To administer medical care that makes people suffer is anguishing. Physicians are trained to gather information without revealing any of their own feelings, but in private, among fellow doctors, they’ll vent. “How can anyone do that to their family members?” they’ll ask. … I know it’s one reason I stopped participating in hospital care for the last 10 years of my practice.
How has it come to this-that doctors administer so much care that they wouldn’t want for themselves? The simple, or not-so-simple, answer is this: patients, doctors and the system.
Even when the right preparations have been made, the system can still swallow people up. One of my patients was a man named Jack, a 78-year-old who had been ill for years and undergone about 15 major surgical procedures. He explained to me that he never, under any circumstances, wanted to be placed on life support machines again. One Saturday, however, Jack suffered a massive stroke and got admitted to the emergency room unconscious, without his wife. Doctors did everything possible to resuscitate him and put him on life support in the ICU. … When I arrived at the hospital and took over Jack’s care, I spoke to his wife and to hospital staff, bringing in my office notes with his care preferences. Then I turned off the life support machines and sat with him.
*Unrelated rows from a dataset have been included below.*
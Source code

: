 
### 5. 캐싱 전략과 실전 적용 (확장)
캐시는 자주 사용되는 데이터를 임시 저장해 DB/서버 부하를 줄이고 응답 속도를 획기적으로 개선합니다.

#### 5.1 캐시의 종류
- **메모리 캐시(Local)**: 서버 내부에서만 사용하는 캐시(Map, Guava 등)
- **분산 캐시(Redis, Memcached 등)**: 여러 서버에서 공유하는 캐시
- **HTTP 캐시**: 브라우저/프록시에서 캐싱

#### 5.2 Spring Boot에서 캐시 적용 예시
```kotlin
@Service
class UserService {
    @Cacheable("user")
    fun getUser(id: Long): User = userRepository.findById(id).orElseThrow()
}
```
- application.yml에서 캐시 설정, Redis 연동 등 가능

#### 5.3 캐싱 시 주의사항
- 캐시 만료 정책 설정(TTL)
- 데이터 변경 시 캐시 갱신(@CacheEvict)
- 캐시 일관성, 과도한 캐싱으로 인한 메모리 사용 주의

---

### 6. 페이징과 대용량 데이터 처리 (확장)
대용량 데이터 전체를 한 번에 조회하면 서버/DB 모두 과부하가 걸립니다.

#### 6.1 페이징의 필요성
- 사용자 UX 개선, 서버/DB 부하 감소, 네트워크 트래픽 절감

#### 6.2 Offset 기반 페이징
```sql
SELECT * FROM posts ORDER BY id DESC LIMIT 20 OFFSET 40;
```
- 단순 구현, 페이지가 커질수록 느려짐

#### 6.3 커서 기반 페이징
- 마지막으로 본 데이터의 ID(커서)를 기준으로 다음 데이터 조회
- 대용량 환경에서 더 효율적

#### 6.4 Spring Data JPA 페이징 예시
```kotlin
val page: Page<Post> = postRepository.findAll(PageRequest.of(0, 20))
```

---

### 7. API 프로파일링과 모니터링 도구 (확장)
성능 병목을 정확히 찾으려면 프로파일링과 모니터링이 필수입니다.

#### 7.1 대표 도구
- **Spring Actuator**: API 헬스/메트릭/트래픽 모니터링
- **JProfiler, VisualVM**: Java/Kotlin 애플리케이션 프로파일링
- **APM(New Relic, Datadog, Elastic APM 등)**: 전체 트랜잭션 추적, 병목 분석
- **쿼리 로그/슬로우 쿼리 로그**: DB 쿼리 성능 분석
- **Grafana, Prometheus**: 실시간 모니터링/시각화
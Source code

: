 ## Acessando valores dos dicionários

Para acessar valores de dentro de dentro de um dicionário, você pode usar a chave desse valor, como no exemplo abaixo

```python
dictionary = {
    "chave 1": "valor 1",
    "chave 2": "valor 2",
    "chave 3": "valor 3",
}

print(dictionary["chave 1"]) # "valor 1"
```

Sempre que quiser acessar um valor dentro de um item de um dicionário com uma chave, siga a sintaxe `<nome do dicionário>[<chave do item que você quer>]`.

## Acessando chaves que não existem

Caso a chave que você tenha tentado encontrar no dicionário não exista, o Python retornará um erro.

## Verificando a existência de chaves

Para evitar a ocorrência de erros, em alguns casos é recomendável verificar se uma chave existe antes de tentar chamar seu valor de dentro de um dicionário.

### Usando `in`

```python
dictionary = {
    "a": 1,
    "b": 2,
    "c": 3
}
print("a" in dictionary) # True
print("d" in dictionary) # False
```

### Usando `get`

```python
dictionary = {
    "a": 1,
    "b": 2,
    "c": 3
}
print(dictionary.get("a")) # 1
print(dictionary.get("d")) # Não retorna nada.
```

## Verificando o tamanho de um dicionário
He died two hours later.
Even with all his wishes documented, Jack hadn’t died as he’d hoped. The system had intervened. One of the nurses, I later found out, even reported my unplugging of Jack to the authorities as a possible homicide. Nothing came of it, of course; Jack’s wishes had been spelled out explicitly, and he’d left the paperwork to prove it. But the prospect of a police investigation is terrifying for any physician. I could far more easily have left Jack on life support against his stated wishes, prolonging his life, and his suffering, a few more weeks. I would even have made a little more money, and Medicare would have ended up with an additional $500,000 bill. It’s no wonder many doctors err on the side of overtreatment.
But doctors still don’t over-treat themselves. They see the consequences of this constantly. Almost anyone can find a way to die in peace at home, and pain can be managed better than ever. Hospice care, which focuses on providing terminally ill patients with comfort and dignity rather than on futile cures, provides most people with much better final days. Amazingly, studies have found that people placed in hospice care often live longer than people with the same disease who are seeking active cures.
If there is a state of the art of end-of-life care, it is this: death with dignity. As for me, my physician has my choices. They were easy to make, as they are for most physicians. There will be no heroics, and I will go gentle into that good night.
Our patient safety newsletter offers advice about legal measures you should take in advance of medical need. To learn more about palliative and hospice care, visit the website of the National Hospice and Palliative Care Organization.
Hospice care usually is provided in the patient’s home, and sometimes in freestanding hospice centers, hospitals, nursing homes and other long-term care facilities. It focuses on comfort in one’s final weeks, not cure, and is covered under Medicare, Medicaid, most private insurance plans, HMOs and other managed care organizations.
Palliative care embraces the principles of hospice care for patients earlier in their illness or disease process. It might involve therapy, depending on the individual’s needs. Palliative care, generally, evolves into hospice care as the illness progresses.